_What to work on_
Find all the lines in the entries below that hold the word "application" and copy them.
+++ Data in this exercise
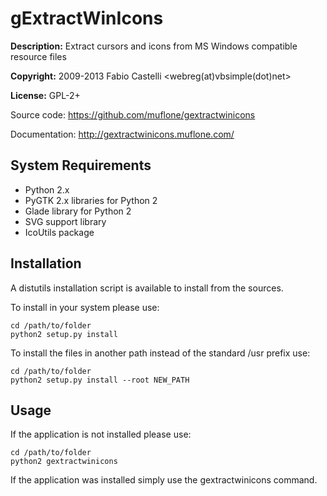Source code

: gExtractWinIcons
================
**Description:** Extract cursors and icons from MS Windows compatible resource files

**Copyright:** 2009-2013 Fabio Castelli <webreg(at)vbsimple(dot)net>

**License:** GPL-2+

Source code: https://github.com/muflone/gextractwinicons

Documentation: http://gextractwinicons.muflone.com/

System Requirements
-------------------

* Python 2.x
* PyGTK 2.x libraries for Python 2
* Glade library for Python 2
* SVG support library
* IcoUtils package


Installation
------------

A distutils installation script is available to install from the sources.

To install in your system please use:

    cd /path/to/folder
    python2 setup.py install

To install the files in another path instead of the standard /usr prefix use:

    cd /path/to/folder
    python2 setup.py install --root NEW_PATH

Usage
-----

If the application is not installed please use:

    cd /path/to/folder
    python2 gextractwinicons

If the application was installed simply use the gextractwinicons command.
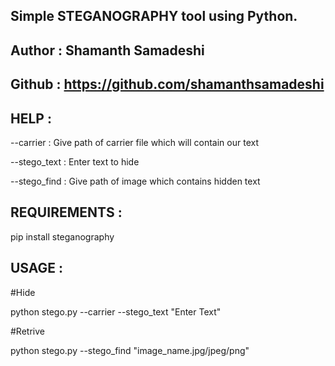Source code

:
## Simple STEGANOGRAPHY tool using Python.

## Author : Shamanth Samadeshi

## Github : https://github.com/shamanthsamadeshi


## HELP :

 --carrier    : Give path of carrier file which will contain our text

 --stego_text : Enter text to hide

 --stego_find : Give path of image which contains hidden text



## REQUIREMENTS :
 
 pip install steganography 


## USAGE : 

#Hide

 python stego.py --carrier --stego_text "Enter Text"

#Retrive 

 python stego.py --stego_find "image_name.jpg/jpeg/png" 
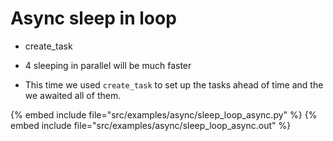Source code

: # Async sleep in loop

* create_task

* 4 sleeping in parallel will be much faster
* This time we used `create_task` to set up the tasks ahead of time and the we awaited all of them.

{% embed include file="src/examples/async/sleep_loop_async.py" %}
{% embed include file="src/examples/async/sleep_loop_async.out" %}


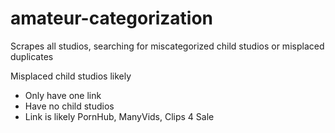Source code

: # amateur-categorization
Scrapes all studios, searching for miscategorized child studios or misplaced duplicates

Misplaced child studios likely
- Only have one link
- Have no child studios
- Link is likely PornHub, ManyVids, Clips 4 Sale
++++++
+++ Data in this exercise
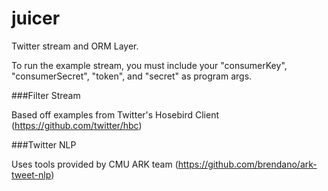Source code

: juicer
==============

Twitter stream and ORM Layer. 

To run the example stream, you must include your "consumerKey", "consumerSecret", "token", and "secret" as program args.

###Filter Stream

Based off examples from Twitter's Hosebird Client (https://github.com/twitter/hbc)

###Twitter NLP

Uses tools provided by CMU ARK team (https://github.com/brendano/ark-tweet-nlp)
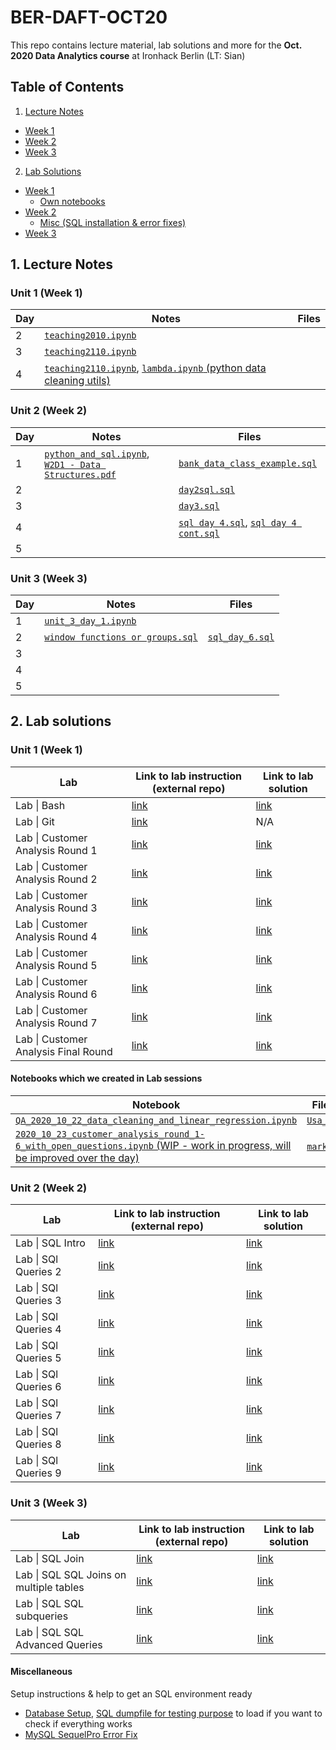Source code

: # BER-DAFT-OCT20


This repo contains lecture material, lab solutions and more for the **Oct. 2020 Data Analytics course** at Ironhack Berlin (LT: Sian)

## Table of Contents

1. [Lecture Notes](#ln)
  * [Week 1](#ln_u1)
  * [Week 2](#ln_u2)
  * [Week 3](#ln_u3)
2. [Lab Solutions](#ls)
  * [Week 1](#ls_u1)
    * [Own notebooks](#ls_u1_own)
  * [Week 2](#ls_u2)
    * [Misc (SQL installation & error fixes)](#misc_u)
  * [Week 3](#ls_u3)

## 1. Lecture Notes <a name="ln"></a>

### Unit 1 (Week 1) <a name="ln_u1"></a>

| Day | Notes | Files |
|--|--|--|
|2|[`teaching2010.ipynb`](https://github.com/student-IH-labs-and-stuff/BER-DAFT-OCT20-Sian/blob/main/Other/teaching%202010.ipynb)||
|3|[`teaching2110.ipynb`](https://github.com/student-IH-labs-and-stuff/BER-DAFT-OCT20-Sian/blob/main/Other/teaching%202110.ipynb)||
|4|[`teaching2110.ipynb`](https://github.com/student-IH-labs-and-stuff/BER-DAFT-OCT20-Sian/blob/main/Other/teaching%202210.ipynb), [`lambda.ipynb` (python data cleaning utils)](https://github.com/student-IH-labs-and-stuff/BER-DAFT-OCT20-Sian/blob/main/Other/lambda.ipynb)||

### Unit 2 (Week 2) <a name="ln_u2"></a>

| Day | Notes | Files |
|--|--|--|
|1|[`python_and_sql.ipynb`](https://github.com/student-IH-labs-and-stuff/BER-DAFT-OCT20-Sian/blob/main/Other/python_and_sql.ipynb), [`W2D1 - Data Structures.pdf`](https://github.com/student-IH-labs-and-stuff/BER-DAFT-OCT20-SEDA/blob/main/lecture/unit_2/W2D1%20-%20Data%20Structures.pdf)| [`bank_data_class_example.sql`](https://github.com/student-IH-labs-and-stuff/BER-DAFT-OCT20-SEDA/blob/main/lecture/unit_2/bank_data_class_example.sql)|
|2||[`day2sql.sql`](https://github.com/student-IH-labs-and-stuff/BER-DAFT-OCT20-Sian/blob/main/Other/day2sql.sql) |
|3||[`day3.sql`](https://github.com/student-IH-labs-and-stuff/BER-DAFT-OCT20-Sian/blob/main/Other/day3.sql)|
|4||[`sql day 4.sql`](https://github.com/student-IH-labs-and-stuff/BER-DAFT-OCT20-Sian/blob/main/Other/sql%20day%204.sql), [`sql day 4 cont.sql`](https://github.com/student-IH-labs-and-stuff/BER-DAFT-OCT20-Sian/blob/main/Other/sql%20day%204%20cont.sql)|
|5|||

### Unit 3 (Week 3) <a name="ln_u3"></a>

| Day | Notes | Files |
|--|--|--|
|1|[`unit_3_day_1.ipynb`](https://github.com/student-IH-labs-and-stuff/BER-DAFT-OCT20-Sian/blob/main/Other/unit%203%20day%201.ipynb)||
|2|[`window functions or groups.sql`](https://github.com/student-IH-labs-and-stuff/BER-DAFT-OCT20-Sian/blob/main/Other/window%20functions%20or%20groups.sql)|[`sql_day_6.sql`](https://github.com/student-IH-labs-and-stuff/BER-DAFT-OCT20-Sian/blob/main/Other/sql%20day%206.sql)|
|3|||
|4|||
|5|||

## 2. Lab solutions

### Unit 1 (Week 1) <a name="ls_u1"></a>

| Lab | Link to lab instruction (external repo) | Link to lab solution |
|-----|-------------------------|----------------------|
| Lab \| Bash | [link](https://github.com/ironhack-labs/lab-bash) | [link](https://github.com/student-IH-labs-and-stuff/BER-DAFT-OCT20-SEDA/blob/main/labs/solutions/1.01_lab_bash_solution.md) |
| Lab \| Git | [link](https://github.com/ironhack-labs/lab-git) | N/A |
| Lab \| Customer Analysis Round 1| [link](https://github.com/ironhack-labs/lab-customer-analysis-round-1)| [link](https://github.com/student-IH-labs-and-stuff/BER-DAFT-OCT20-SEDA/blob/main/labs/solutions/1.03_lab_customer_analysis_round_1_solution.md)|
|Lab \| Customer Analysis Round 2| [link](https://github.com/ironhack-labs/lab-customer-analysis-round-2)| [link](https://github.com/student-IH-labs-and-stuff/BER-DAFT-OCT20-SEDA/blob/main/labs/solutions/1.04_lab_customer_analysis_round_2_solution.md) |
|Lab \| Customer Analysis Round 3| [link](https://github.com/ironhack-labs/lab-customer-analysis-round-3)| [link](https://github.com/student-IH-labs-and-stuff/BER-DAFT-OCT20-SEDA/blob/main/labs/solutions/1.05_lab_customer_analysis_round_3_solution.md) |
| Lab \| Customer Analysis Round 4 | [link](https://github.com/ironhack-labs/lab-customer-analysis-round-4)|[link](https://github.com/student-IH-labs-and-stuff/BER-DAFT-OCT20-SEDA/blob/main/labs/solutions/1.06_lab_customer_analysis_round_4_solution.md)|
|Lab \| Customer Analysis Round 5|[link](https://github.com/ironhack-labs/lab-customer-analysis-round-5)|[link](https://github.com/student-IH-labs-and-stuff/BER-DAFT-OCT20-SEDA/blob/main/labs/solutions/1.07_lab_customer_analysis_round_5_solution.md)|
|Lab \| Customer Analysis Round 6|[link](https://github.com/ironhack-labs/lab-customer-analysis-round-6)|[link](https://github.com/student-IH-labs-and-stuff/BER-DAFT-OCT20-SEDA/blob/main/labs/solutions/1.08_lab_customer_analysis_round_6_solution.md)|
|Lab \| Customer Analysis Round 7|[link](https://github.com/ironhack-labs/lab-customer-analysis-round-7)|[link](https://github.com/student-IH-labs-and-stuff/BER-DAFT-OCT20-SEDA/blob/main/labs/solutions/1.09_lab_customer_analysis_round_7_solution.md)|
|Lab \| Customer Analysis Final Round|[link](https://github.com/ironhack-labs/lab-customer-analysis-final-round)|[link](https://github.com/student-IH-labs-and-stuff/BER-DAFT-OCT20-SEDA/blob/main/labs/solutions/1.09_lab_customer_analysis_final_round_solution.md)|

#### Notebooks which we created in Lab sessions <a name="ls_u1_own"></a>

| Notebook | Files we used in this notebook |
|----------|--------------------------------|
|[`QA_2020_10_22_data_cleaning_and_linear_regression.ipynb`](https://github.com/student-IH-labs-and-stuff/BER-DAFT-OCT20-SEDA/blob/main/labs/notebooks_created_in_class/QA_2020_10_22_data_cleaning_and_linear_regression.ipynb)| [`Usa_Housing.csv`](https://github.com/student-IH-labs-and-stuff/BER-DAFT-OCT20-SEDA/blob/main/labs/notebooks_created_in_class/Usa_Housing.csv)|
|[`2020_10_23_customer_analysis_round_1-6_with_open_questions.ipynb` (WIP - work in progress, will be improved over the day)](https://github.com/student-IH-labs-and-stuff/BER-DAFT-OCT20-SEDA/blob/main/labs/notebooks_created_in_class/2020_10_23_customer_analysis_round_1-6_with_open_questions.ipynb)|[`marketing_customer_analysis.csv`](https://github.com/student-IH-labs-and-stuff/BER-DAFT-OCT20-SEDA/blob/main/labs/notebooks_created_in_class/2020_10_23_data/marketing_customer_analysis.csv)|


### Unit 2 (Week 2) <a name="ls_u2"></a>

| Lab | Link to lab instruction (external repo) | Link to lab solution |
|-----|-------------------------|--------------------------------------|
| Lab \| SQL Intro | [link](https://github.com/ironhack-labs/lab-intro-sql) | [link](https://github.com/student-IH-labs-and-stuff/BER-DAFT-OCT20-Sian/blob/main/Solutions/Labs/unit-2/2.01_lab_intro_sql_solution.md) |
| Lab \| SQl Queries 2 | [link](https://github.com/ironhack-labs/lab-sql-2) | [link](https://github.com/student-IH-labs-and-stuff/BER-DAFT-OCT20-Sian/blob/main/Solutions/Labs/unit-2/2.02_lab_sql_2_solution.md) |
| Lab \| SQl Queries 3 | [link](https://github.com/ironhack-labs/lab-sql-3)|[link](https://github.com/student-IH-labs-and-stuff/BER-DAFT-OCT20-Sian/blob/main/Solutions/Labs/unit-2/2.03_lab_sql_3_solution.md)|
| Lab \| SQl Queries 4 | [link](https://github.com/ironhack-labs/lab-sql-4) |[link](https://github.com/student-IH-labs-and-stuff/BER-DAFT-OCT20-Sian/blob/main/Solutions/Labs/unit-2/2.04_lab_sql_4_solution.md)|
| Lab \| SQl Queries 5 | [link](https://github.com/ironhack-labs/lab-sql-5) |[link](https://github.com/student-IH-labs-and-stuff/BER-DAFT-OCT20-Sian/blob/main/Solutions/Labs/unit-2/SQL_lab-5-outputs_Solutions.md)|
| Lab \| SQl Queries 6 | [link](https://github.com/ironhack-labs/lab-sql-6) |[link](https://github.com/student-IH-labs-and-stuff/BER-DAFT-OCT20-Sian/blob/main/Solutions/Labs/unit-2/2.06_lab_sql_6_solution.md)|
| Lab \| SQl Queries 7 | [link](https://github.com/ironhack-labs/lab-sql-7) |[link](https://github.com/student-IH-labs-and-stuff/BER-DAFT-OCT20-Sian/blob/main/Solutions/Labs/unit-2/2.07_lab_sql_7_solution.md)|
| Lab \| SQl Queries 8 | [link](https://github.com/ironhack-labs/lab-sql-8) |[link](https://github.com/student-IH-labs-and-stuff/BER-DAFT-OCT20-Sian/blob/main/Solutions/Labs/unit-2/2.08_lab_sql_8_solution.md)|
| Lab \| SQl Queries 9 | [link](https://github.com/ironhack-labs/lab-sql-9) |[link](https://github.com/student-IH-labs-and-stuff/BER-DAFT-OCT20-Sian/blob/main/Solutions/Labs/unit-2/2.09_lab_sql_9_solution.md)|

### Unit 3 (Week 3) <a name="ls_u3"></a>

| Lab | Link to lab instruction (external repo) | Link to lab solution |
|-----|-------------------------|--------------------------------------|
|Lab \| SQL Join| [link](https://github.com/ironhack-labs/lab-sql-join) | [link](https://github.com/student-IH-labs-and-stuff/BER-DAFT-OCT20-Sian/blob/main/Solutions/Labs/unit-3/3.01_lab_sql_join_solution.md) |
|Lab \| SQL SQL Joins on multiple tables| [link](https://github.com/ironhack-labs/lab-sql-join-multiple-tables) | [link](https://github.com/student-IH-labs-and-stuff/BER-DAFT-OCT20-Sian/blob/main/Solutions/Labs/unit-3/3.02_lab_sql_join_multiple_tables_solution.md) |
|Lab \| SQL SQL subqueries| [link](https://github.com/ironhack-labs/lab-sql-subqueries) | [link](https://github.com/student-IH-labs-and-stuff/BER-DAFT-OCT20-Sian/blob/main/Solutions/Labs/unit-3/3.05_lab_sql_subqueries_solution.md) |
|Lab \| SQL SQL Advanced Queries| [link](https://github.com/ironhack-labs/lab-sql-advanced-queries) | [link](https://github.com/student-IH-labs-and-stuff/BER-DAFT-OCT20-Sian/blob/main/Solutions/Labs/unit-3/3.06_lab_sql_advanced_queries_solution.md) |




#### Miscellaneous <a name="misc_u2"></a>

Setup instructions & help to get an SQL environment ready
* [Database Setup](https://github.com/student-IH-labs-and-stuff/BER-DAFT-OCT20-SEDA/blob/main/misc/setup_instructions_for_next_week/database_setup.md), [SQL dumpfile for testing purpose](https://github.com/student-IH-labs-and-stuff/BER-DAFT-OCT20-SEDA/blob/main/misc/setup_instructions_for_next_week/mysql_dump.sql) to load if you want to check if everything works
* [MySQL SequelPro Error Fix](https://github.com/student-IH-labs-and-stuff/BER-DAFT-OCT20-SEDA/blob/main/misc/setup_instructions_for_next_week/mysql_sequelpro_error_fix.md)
++++++
_Your solution_
If the application is not installed please use:
If the application was installed simply use the gextractwinicons command.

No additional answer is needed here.